═════ Records shown ═════

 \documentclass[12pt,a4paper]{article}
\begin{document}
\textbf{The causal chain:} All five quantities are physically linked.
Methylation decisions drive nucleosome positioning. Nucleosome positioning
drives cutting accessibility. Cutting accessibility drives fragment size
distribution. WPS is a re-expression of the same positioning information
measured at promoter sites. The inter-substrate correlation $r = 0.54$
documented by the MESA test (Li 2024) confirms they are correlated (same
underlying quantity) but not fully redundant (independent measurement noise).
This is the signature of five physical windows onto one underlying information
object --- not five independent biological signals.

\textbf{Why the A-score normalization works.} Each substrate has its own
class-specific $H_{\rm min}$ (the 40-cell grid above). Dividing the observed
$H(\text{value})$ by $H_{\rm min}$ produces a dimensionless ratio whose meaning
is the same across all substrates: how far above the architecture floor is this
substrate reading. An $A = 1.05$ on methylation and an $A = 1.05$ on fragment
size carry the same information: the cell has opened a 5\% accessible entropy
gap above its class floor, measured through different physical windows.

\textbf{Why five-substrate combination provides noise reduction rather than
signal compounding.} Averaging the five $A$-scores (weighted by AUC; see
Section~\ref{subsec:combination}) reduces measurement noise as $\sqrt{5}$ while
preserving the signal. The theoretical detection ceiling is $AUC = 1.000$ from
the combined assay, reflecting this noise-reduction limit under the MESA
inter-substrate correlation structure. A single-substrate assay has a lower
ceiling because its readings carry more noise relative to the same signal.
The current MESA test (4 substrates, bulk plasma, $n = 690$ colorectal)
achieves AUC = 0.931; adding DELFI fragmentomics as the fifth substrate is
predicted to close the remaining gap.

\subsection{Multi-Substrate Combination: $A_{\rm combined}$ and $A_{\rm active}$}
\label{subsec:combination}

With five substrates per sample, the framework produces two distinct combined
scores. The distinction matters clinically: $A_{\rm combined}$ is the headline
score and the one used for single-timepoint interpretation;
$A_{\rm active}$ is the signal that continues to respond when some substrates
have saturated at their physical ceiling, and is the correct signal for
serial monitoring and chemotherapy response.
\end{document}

═════

• _About this task_
After locating the line with "by AUC; see" in the records above, please set down that line and all later ones exactly, and no other line.

• _Answer space_
signal compounding.} Averaging the five $A$-scores (weighted by AUC; see
Section~\ref{subsec:combination}) reduces measurement noise as $\sqrt{5}$ while
preserving the signal. The theoretical detection ceiling is $AUC = 1.000$ from
the combined assay, reflecting this noise-reduction limit under the MESA
inter-substrate correlation structure. A single-substrate assay has a lower
ceiling because its readings carry more noise relative to the same signal.
The current MESA test (4 substrates, bulk plasma, $n = 690$ colorectal)
achieves AUC = 0.931; adding DELFI fragmentomics as the fifth substrate is
predicted to close the remaining gap.

\subsection{Multi-Substrate Combination: $A_{\rm combined}$ and $A_{\rm active}$}
\label{subsec:combination}

With five substrates per sample, the framework produces two distinct combined
scores. The distinction matters clinically: $A_{\rm combined}$ is the headline
score and the one used for single-timepoint interpretation;
$A_{\rm active}$ is the signal that continues to respond when some substrates
have saturated at their physical ceiling, and is the correct signal for
serial monitoring and chemotherapy response.
\end{document}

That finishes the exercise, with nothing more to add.